Work order - Among the lines of the records, find all that carry the word "average" and copy them.

Given records -
------------------------------------------------------------
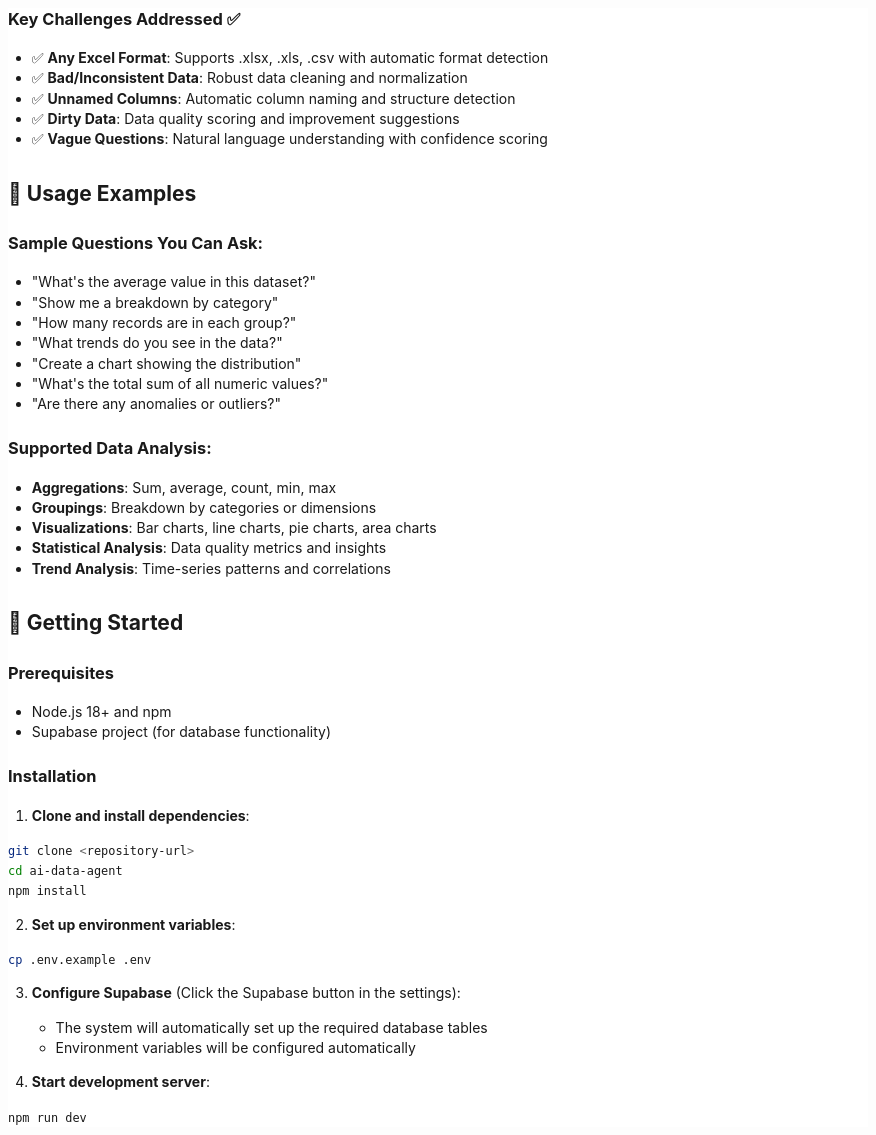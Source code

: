 ### Key Challenges Addressed ✅
- ✅ **Any Excel Format**: Supports .xlsx, .xls, .csv with automatic format detection
- ✅ **Bad/Inconsistent Data**: Robust data cleaning and normalization
- ✅ **Unnamed Columns**: Automatic column naming and structure detection
- ✅ **Dirty Data**: Data quality scoring and improvement suggestions
- ✅ **Vague Questions**: Natural language understanding with confidence scoring

## 🎯 Usage Examples

### Sample Questions You Can Ask:
- "What's the average value in this dataset?"
- "Show me a breakdown by category"
- "How many records are in each group?"
- "What trends do you see in the data?"
- "Create a chart showing the distribution"
- "What's the total sum of all numeric values?"
- "Are there any anomalies or outliers?"

### Supported Data Analysis:
- **Aggregations**: Sum, average, count, min, max
- **Groupings**: Breakdown by categories or dimensions
- **Visualizations**: Bar charts, line charts, pie charts, area charts
- **Statistical Analysis**: Data quality metrics and insights
- **Trend Analysis**: Time-series patterns and correlations

## 🚀 Getting Started

### Prerequisites
- Node.js 18+ and npm
- Supabase project (for database functionality)

### Installation

1. **Clone and install dependencies**:
```bash
git clone <repository-url>
cd ai-data-agent
npm install
```

2. **Set up environment variables**:
```bash
cp .env.example .env
```

3. **Configure Supabase** (Click the Supabase button in the settings):
   - The system will automatically set up the required database tables
   - Environment variables will be configured automatically

4. **Start development server**:
```bash
npm run dev
```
------------------------------------------------------------
Worked solution -
- "What's the average value in this dataset?"
- **Aggregations**: Sum, average, count, min, max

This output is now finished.